Surrey and Township of Langley refuse to adopt new regional growth strategy

The Metro Vancouver Regional District has 22 members, which includes Tsawwassen First Nation and 21 municipalities. One of the significant responsibilities of the Regional District is to create a regional growth strategy. The creation of a regional growth strategy is provincially mandated. All members of the Regional District, including Langley City, must follow the regional growth strategy.

Metro Vancouver has some unique challenges when it comes to land use. We are surrounded by mountains, the US border, and the ocean. We have the largest and busiest port in Canada, which means industrial land is at a premium. We have the most fertile farmland in BC, protected mainly by the Agricultural Land Reserve. We also have a growing economy and population, meaning we need to build more housing. People in our region also believe in protecting greenspace, which helps clean our air and water.

Because of this, it is no surprise that each successive regional growth strategy has become more prescriptive.

The happy path for adopting an updated regional growth strategy is for all Metro Vancouver Regional District members to willingly vote in favour of the new policy. Langley City Council voted to adopt the new regional growth strategy, Metro 2050, back in June. In fact, all members of the Regional District except for Surrey and the Township of Langley have adopted the new regional growth strategy.

In Surrey, Council wants to remove the Rural regional land-use designation, changing it to the General Urban regional land-use designation.
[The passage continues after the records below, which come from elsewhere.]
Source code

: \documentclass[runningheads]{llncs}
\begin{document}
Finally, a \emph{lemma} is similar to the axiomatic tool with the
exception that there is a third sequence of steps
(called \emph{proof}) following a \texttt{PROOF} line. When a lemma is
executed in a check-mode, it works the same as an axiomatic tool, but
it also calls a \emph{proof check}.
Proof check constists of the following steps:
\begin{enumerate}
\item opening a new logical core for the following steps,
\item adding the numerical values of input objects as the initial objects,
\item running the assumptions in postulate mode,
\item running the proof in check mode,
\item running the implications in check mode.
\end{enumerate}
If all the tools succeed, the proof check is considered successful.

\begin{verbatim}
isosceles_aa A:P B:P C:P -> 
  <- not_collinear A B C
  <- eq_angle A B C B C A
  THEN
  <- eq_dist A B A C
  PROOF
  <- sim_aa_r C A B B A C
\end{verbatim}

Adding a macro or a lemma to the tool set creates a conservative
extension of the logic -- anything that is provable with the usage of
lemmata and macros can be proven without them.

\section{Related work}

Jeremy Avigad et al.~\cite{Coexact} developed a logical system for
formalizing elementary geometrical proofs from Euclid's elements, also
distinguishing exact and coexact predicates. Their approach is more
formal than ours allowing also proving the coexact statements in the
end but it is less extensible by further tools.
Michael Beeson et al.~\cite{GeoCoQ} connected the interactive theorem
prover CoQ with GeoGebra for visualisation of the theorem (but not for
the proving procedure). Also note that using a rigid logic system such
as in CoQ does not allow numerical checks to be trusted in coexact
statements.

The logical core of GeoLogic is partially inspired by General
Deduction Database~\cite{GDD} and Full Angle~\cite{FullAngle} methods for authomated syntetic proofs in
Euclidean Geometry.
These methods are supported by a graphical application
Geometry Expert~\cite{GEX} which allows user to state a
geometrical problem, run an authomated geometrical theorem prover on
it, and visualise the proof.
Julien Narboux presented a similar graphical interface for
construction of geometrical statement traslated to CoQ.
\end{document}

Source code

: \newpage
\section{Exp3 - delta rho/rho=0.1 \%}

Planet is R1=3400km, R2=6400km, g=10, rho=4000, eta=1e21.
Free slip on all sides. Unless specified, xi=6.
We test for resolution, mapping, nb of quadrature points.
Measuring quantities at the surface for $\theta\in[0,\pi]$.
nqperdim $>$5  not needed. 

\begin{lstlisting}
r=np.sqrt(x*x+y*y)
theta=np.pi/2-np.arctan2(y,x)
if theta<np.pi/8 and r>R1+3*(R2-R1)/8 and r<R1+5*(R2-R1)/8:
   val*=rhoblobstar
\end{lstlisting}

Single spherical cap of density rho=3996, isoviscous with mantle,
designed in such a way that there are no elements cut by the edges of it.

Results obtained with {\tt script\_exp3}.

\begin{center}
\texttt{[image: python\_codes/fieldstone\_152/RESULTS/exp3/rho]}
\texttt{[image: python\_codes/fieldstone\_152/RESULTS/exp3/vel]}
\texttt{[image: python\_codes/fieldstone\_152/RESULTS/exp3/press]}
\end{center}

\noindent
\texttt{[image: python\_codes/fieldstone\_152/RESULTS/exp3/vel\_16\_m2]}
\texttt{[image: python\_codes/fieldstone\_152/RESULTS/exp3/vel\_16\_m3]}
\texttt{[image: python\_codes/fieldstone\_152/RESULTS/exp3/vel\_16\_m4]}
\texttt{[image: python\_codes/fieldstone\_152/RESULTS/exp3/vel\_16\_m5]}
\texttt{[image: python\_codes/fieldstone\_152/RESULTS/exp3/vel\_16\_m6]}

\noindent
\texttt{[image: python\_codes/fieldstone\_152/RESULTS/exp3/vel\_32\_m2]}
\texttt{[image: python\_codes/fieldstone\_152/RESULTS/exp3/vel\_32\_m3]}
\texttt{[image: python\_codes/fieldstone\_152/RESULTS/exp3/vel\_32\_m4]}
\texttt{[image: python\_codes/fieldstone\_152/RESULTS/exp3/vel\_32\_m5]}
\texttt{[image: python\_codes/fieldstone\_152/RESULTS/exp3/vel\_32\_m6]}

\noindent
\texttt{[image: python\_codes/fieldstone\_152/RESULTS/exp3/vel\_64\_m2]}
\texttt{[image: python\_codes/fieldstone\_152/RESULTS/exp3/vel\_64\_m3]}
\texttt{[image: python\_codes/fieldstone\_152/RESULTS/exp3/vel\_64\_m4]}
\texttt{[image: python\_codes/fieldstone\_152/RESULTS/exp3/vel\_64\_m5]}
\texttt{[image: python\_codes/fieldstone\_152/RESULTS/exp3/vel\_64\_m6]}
Rural land in Metro Vancouver has very low-density residential, agricultural, smallscale commercial, smallscale industrial, or institutional uses that do not require the provision of urban services such as sewerage or transit. Surrey sees rural areas as a “land bank” for future development. The regional growth strategy explicitly states, “Rural lands are not intended as future urban development areas and generally will not have access to regional sewerage services.”

Map of land with the regional Rural land-use designation in Metro 2050. Select map to enlarge.

This Rural land-use designation existed in the previous Metro 2040 regional growth strategy, so Surrey Council must get Metro Vancouver Regional District Board approval to convert rural land to urban land even today.

Township of Langley Council and the Regional District have a long-standing dispute focusing on an area around Trinity Western University called the “University District.” The Township of Langley and property owners in the area want to exclude 152 hectares of land from the regional Agricultural land-use designation even though the Agricultural Land Commission has only allowed for the exclusion of 23.4 acres from the Agricultural Land Reserve. While Township of Langley Council has other concerns that I believe the Regional District and its members will be able to address, the biggest challenge will be removing agricultural land for urban use. The challenge is that the majority regional viewpoint is that agricultural land, even if not actively farmed, provides ecological service to the region. In the Township, there is a significant view that land that isn’t Class 1 or 2 agricultural lands should be converted to industrial or urban uses.

Township of Langley’s proposed land use, left. Metro 2050 land use, right. University District. Select map to enlarge.

With the upcoming local government elections, adopting the new regional growth strategy will likely be paused into the new year.

If Surrey, the Township of Langley, and Regional District cannot find a happy path forward, it will become messy and legal.